Suppose a new scientific hypothesis, such as general relativity, explains a well-know observation such as the perihelion precession of mercury better than any existing theory. Intuitively, this is a point in favor of the new theory. However, the probability for the well-known observation was already at 100%. How can a previously-known statement provide new support for the hypothesis, as if we are re-updating on evidence we've already updated on long ago? This is known as the problem of old evidence, and is usually levelled as a charge against Bayesian epistemology. However, in some sense, the situation is worse for logical induction.

A Bayesian who endorses Solomonoff induction can tell the following story: Solomonoff induction is the right theory of epistemology, but we can only approximate it, because it is uncomputable. We approximate it by searching for hypotheses, and computing their posterior probability retroactively when we find new ones. It only makes sense that when we find a new hypothesis, we calculate its posterior probability by multiplying its prior probability (based on its description length) by the probability it assigns to all evidence so far. That's Bayes' Law! The fact that we already knew the evidence is not relevant, since our approximation didn't previously include this hypothesis.

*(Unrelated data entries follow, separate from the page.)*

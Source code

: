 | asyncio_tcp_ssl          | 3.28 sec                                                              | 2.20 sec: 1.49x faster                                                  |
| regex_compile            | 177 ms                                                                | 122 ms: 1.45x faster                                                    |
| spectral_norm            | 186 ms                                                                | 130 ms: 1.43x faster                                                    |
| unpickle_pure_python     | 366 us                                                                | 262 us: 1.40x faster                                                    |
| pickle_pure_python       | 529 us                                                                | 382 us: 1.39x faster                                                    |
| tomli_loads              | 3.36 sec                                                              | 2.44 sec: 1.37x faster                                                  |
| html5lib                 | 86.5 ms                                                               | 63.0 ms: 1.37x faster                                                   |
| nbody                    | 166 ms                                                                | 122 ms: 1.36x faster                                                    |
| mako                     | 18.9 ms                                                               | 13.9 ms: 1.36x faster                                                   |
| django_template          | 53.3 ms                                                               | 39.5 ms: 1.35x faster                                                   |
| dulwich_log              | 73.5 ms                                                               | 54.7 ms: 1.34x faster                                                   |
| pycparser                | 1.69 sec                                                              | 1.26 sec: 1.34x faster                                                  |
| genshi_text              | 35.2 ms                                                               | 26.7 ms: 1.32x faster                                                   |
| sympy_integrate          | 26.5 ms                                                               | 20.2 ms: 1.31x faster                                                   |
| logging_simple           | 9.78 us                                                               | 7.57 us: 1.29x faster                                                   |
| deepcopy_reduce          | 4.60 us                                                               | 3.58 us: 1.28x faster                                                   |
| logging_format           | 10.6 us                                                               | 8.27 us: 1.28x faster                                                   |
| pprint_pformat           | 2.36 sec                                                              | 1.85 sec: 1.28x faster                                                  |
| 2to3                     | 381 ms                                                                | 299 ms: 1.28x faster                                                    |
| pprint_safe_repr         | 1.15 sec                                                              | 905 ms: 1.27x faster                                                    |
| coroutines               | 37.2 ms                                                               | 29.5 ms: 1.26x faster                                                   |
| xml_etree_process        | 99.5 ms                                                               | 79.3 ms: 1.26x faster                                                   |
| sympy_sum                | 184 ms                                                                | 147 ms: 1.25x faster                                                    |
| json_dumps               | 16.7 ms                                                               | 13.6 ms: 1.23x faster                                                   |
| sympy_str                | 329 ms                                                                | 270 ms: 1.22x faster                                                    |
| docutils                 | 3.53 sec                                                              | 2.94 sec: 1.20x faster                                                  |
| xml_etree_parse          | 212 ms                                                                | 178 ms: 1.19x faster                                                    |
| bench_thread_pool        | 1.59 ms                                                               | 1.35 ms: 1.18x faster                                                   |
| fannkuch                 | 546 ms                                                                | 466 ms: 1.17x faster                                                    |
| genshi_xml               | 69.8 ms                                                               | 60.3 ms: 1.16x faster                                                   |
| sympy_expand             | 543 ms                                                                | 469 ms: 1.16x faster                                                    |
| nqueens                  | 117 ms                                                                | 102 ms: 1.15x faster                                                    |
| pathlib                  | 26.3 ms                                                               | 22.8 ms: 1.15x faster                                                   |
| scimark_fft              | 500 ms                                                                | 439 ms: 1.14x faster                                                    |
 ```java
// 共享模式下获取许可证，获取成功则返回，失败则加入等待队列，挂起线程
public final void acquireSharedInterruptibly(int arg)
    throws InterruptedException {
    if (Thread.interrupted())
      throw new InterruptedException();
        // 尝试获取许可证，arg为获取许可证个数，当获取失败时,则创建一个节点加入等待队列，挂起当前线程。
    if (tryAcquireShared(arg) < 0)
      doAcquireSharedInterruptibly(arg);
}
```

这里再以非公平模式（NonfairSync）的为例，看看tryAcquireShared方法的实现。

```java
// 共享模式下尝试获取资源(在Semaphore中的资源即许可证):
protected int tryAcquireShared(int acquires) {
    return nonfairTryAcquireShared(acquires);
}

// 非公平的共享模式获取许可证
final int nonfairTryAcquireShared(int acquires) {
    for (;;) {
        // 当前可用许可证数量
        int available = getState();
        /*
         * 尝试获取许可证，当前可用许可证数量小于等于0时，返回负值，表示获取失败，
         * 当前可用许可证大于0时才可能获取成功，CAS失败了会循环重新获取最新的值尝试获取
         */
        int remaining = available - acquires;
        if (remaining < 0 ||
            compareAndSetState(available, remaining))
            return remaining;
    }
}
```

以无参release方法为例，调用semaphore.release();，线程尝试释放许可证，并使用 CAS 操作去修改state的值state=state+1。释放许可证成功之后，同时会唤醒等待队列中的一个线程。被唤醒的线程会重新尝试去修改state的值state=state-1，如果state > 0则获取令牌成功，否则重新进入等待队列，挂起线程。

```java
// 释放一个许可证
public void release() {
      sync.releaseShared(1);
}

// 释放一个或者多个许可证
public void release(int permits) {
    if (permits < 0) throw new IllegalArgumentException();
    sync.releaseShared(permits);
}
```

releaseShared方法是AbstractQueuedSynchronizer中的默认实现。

Logical induction speaks against this way of thinking. The hypothetical Solomonoff induction advocate is assuming one way of approximating Bayesian reasoning via finite computing power. Logical induction can be thought of as a different (more rigorous) story about how to approximate intractible mathematical structures. In this new way, propositions are bought or sold at market prices at the time. If a new hypothesis is discovered, it can't be given any credit for 'predicting' old information. The price of known evidence is already at maximum -- you can't gain any money by investing in it.

There are good reasons to ignore old evidence, especially if the old evidence has biased your search for new hypotheses. Nonetheless, it doesn't seem right to totally rule out this sort of update.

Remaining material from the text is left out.